The code is here: https://github.com/sunnywiz/housejscad.  It took me about 2 hours.   You can see the commit log, I committed every time I figured even a small piece of the puzzle out.

UPDATE 2/1/2015:  the code as of this blog post is tagged with “Post1”, ie https://github.com/sunnywiz/housejscad/releases/tag/Post1  — the code has since evolved. Another blog post is in the works.  I guess I could “release to main” every time I do a blog post.  Heh.

The Code

  • Provide a translation of map character to 1x1x10 primitive anchored at 0,0,0
  • convert the template into a 2D Array, so that I can look for chunks of repeated stuff.
  • Walk the pattern, looking for chunks.  Rather than get fancy, I made a list of all chunk sizes from 6×6 down to 2×1, and check for each one at a time.
    • There are more efficient ways to do this, but IAGNI.
  • If a chunk is found, generate the primitive for that chunk, scale it up, and add it to the list.  “Consume” the characters which we just generated.
  • When all done, union everything together.

Notes about the Code

  • The resulting file is not manifold, however, NetFabb fixes that pretty easily and reliably.
  • The chunking is necessary if I want to represent steps in an area.    Otherwise, I didn’t need it.
  • You can define any mapping you want .. from a character to a function that returns a CSG.
  • Could probably use this to generate dungeon levels pretty easily.  Or, maybe take a game of NetHack and generate out the level?  Coolness!

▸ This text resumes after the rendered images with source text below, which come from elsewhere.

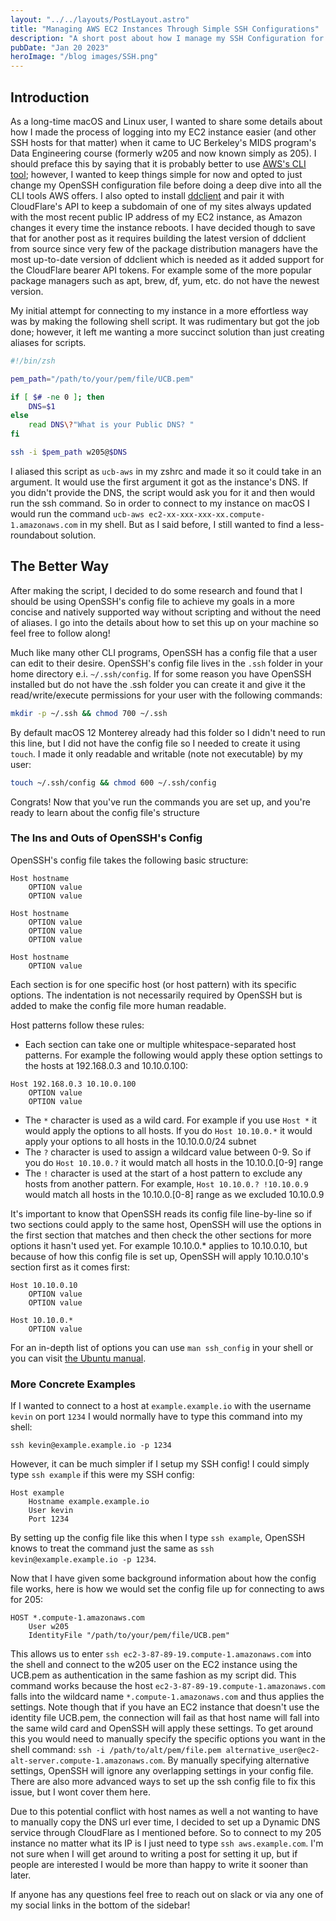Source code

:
 ```yaml
---
layout: "../../layouts/PostLayout.astro"
title: "Managing AWS EC2 Instances Through Simple SSH Configurations"
description: "A short post about how I manage my SSH Configuration for AWS EC2 instances needed in UC Berkeley's Data Engineering course"
pubDate: "Jan 20 2023"
heroImage: "/blog images/SSH.png"
---
```

## Introduction

As a long-time macOS and Linux user, I wanted to share some details about how I made the process of logging into my EC2 instance easier (and other SSH hosts for that matter) when it came to UC Berkeley's MIDS program's Data Engineering course (formerly w205 and now known simply as 205). I should preface this by saying that it is probably better to use [AWS's CLI tool](https://aws.amazon.com/cli/); however, I wanted to keep things simple for now and opted to just change my OpenSSH configuration file before doing a deep dive into all the CLI tools AWS offers. I also opted to install [ddclient](https://github.com/ddclient/ddclient/) and pair it with CloudFlare's API to keep a subdomain of one of my sites always updated with the most recent public IP address of my EC2 instance, as Amazon changes it every time the instance reboots. I have decided though to save that for another post as it requires building the latest version of ddclient from source since very few of the package distribution managers have the most up-to-date version of ddclient which is needed as it added support for the CloudFlare bearer API tokens. For example some of the more popular package managers such as apt, brew, df, yum, etc. do not have the newest version.

My initial attempt for connecting to my instance in a more effortless way was by making the following shell script. It was rudimentary but got the job done; however, it left me wanting a more succinct solution than just creating aliases for scripts.

```bash
#!/bin/zsh

pem_path="/path/to/your/pem/file/UCB.pem"

if [ $# -ne 0 ]; then
    DNS=$1
else
    read DNS\?"What is your Public DNS? "
fi

ssh -i $pem_path w205@$DNS
```

I aliased this script as `ucb-aws` in my zshrc and made it so it could take in an argument. It would use the first argument it got as the instance's DNS. If you didn't provide the DNS, the script would ask you for it and then would run the ssh command. So in order to connect to my instance on macOS I would run the command `ucb-aws ec2-xx-xxx-xxx-xx.compute-1.amazonaws.com` in my shell. But as I said before, I still wanted to find a less-roundabout solution.

## The Better Way

After making the script, I decided to do some research and found that I should be using OpenSSH's config file to achieve my goals in a more concise and natively supported way without scripting and without the need of aliases. I go into the details about how to set this up on your machine so feel free to follow along!

Much like many other CLI programs, OpenSSH has a config file that a user can edit to their desire. OpenSSH's config file lives in the `.ssh` folder in your home directory e.i. `~/.ssh/config`. If for some reason you have OpenSSH installed but do not have the .ssh folder you can create it and give it the read/write/execute permissions for your user with the following commands:
```bash
mkdir -p ~/.ssh && chmod 700 ~/.ssh
``` 

By default macOS 12 Monterey already had this folder so I didn't need to run this line, but I did not have the config file so I needed to create it using `touch`. I made it only readable and writable (note not executable) by my user:
```bash
touch ~/.ssh/config && chmod 600 ~/.ssh/config
```
Congrats! Now that you've run the commands you are set up, and you're ready to learn about the config file's structure

### The Ins and Outs of OpenSSH's Config

OpenSSH's config file takes the following basic structure:
```
Host hostname
    OPTION value
    OPTION value

Host hostname
    OPTION value
    OPTION value
    OPTION value

Host hostname
    OPTION value
```
Each section is for one specific host (or host pattern) with its specific options. The indentation is not necessarily required by OpenSSH but is added to make the config file more human readable.

Host patterns follow these rules:
* Each section can take one or multiple whitespace-separated host patterns. For example the following would apply these option settings to the hosts at 192.168.0.3 and 10.10.0.100: 
```
Host 192.168.0.3 10.10.0.100
    OPTION value
    OPTION value
``` 
* The `*` character is used as a wild card. For example if you use `Host *` it would apply the options to all hosts. If you do `Host 10.10.0.*` it would apply your options to all hosts in the 10.10.0.0/24 subnet
* The `?` character is used to assign a wildcard value between 0-9. So if you do `Host 10.10.0.?` it would match all hosts in the 10.10.0.[0-9] range
* The `!` character is used at the start of a host pattern to exclude any hosts from another pattern. For example, `Host 10.10.0.? !10.10.0.9` would match all hosts in the 10.10.0.[0-8] range as we excluded 10.10.0.9

It's important to know that OpenSSH reads its config file line-by-line so if two sections could apply to the same host, OpenSSH will use the options in the first section that matches and then check the other sections for more options it hasn't used yet. For example 10.10.0.* applies to 10.10.0.10, but because of how this config file is set up, OpenSSH will apply 10.10.0.10's section first as it comes first:
```
Host 10.10.0.10
    OPTION value
    OPTION value

Host 10.10.0.*
    OPTION value 
```
For an in-depth list of options you can use `man ssh_config` in your shell or you can visit [the Ubuntu manual](https://manpages.ubuntu.com/manpages/xenial/en/man5/ssh_config.5.html).

### More Concrete Examples

If I wanted to connect to a host at `example.example.io` with the username `kevin` on port `1234` I would normally have to type this command into my shell:
```
ssh kevin@example.example.io -p 1234
```
However, it can be much simpler if I setup my SSH config! I could simply type `ssh example` if this were my SSH config:
```
Host example
    Hostname example.example.io
    User kevin
    Port 1234
```
By setting up the config file like this when I type `ssh example`, OpenSSH knows to treat the command just the same as `ssh kevin@example.example.io -p 1234`.

Now that I have given some background information about how the config file works, here is how we would set the config file up for connecting to aws for 205:
```
HOST *.compute-1.amazonaws.com
	User w205
	IdentityFile "/path/to/your/pem/file/UCB.pem"
```

This allows us to enter `ssh ec2-3-87-89-19.compute-1.amazonaws.com` into the shell and connect to the w205 user on the EC2 instance using the UCB.pem as authentication in the same fashion as my script did. This command works because the host `ec2-3-87-89-19.compute-1.amazonaws.com` falls into the wildcard name `*.compute-1.amazonaws.com` and thus applies the settings. Note though that if you have an EC2 instance that doesn't use the identity file UCB.pem, the connection will fail as that host name will fall into the same wild card and OpenSSH will apply these settings. To get around this you would need to manually specify the specific options you want in the shell command: `ssh -i /path/to/alt/pem/file.pem alternative_user@ec2-alt-server.compute-1.amazonaws.com`. By manually specifying alternative settings, OpenSSH will ignore any overlapping settings in your config file. There are also more advanced ways to set up the ssh config file to fix this issue, but I wont cover them here.

Due to this potential conflict with host names as well a not wanting to have to manually copy the DNS url ever time, I decided to set up a Dynamic DNS service through CloudFlare as I mentioned before. So to connect to my 205 instance no matter what its IP is I just need to type `ssh aws.example.com`. I'm not sure when I will get around to writing a post for setting it up, but if people are interested I would be more than happy to write it sooner than later.

If anyone has any questions feel free to reach out on slack or via any one of my social links in the bottom of the sidebar!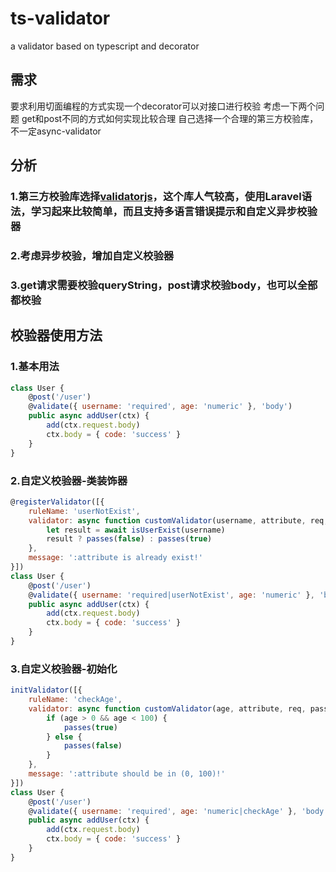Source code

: # ts-validator
a validator based on typescript and decorator

## 需求
要求利用切面编程的方式实现一个decorator可以对接口进行校验
考虑一下两个问题
get和post不同的方式如何实现比较合理
自己选择一个合理的第三方校验库，不一定async-validator

## 分析
### 1.第三方校验库选择[validatorjs](https://github.com/skaterdav85/validatorjs)，这个库人气较高，使用Laravel语法，学习起来比较简单，而且支持多语言错误提示和自定义异步校验器
### 2.考虑异步校验，增加自定义校验器
### 3.get请求需要校验queryString，post请求校验body，也可以全部都校验

## 校验器使用方法
### 1.基本用法
```javascript
class User {
    @post('/user')
    @validate({ username: 'required', age: 'numeric' }, 'body')
    public async addUser(ctx) {
        add(ctx.request.body)
        ctx.body = { code: 'success' }
    }
}
```
### 2.自定义校验器-类装饰器
```javascript
@registerValidator([{
    ruleName: 'userNotExist',
    validator: async function customValidator(username, attribute, req, passes) {
        let result = await isUserExist(username)
        result ? passes(false) : passes(true)
    },
    message: ':attribute is already exist!'
}])
class User {
    @post('/user')
    @validate({ username: 'required|userNotExist', age: 'numeric' }, 'body')
    public async addUser(ctx) {
        add(ctx.request.body)
        ctx.body = { code: 'success' }
    }
}
```
### 3.自定义校验器-初始化
```javascript
initValidator([{
    ruleName: 'checkAge',
    validator: async function customValidator(age, attribute, req, passes) {
        if (age > 0 && age < 100) {
            passes(true)
        } else {
            passes(false)
        }
    },
    message: ':attribute should be in (0, 100)!'
}])
class User {
    @post('/user')
    @validate({ username: 'required', age: 'numeric|checkAge' }, 'body')
    public async addUser(ctx) {
        add(ctx.request.body)
        ctx.body = { code: 'success' }
    }
}
```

Where would it go from here

  • Lay out an actual template of (part of) the house, and fine tune it from there.
    • Probably involve adding “and I want the result to be exactly 150 by 145mm” type scaling.
    • The functions will probably start taking arguments like (dx,dy) => so that the function can draw something intelligent for an area that is dx by dy in size.
    • I just noticed, the output is mirrored due to axes being different between R,C and Y,X
  • Preferably, I’d like to create a object / class that does this work, rather than the current style of coding.  IAGNI at the moment.  Then, maybe running in node, I could take the different floors and convert then into objects, and then do further manipulation on them..
    • Like slice them into top and bottom pieces.  Windows and doors print a lot better upside down – no support material necessary.
    • Would also need to slice them into horizontal pieces.  My build platform is limited to 6” square.
  • I live in a very 90-degree-angle house.   Thus, this kind of solution would work for me.  Sorry if you live in a circular, or slightly angled, house, this solution is not for you.    Buy me a house, and I’ll build you a solutiion. 😛
    • Seriously thinking about this.  I’d probably have a template of “points”, and then a language of “Draw a wall from A to D to E”;  and then “place a door on wall from A to D at the intersection of F”  or something like that.

A fun night of short and sweet coding.  I had to look up a lot of javascript primitives, mostly around arrays of arrays, and checking for undefined.

Some day I’ll get that “doll” house printed.  Then I can make scale sizes of all my furniture from Lego’s!  Fun fun.